## Task requirements
Below are some records. Set each one down exactly as it reads.

☆ ☆ ☆ ☆ ☆

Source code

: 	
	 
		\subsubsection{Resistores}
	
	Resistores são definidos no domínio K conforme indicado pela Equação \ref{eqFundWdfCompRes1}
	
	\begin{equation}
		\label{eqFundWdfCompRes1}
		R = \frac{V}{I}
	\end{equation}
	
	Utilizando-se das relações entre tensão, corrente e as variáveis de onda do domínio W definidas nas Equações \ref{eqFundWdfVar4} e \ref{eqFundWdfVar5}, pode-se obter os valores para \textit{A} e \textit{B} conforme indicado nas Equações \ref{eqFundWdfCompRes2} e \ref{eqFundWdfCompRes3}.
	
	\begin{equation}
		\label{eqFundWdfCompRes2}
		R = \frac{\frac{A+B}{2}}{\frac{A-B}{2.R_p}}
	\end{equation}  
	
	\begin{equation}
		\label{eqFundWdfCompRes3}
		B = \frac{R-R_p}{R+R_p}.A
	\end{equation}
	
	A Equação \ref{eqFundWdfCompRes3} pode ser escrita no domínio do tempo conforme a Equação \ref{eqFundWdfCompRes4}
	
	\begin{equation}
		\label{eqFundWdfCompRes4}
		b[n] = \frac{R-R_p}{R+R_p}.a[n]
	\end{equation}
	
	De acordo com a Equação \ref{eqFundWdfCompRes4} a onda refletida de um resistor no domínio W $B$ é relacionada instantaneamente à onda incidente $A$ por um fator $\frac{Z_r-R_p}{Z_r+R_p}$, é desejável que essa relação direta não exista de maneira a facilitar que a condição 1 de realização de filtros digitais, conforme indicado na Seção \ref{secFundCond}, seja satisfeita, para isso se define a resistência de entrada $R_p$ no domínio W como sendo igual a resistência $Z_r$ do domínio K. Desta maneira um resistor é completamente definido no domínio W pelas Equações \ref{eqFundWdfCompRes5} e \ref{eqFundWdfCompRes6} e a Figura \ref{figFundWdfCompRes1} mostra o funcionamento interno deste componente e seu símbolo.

☆ ☆ ☆ ☆ ☆

## Answer area
Source code

: 	
	 
		\subsubsection{Resistores}
	
	Resistores são definidos no domínio K conforme indicado pela Equação \ref{eqFundWdfCompRes1}
	
	\begin{equation}
		\label{eqFundWdfCompRes1}
		R = \frac{V}{I}
	\end{equation}
	
	Utilizando-se das relações entre tensão, corrente e as variáveis de onda do domínio W definidas nas Equações \ref{eqFundWdfVar4} e \ref{eqFundWdfVar5}, pode-se obter os valores para \textit{A} e \textit{B} conforme indicado nas Equações \ref{eqFundWdfCompRes2} e \ref{eqFundWdfCompRes3}.
	
	\begin{equation}
		\label{eqFundWdfCompRes2}
		R = \frac{\frac{A+B}{2}}{\frac{A-B}{2.R_p}}
	\end{equation}  
	
	\begin{equation}
		\label{eqFundWdfCompRes3}
		B = \frac{R-R_p}{R+R_p}.A
	\end{equation}
	
	A Equação \ref{eqFundWdfCompRes3} pode ser escrita no domínio do tempo conforme a Equação \ref{eqFundWdfCompRes4}
	
	\begin{equation}
		\label{eqFundWdfCompRes4}
		b[n] = \frac{R-R_p}{R+R_p}.a[n]
	\end{equation}
	
	De acordo com a Equação \ref{eqFundWdfCompRes4} a onda refletida de um resistor no domínio W $B$ é relacionada instantaneamente à onda incidente $A$ por um fator $\frac{Z_r-R_p}{Z_r+R_p}$, é desejável que essa relação direta não exista de maneira a facilitar que a condição 1 de realização de filtros digitais, conforme indicado na Seção \ref{secFundCond}, seja satisfeita, para isso se define a resistência de entrada $R_p$ no domínio W como sendo igual a resistência $Z_r$ do domínio K. Desta maneira um resistor é completamente definido no domínio W pelas Equações \ref{eqFundWdfCompRes5} e \ref{eqFundWdfCompRes6} e a Figura \ref{figFundWdfCompRes1} mostra o funcionamento interno deste componente e seu símbolo.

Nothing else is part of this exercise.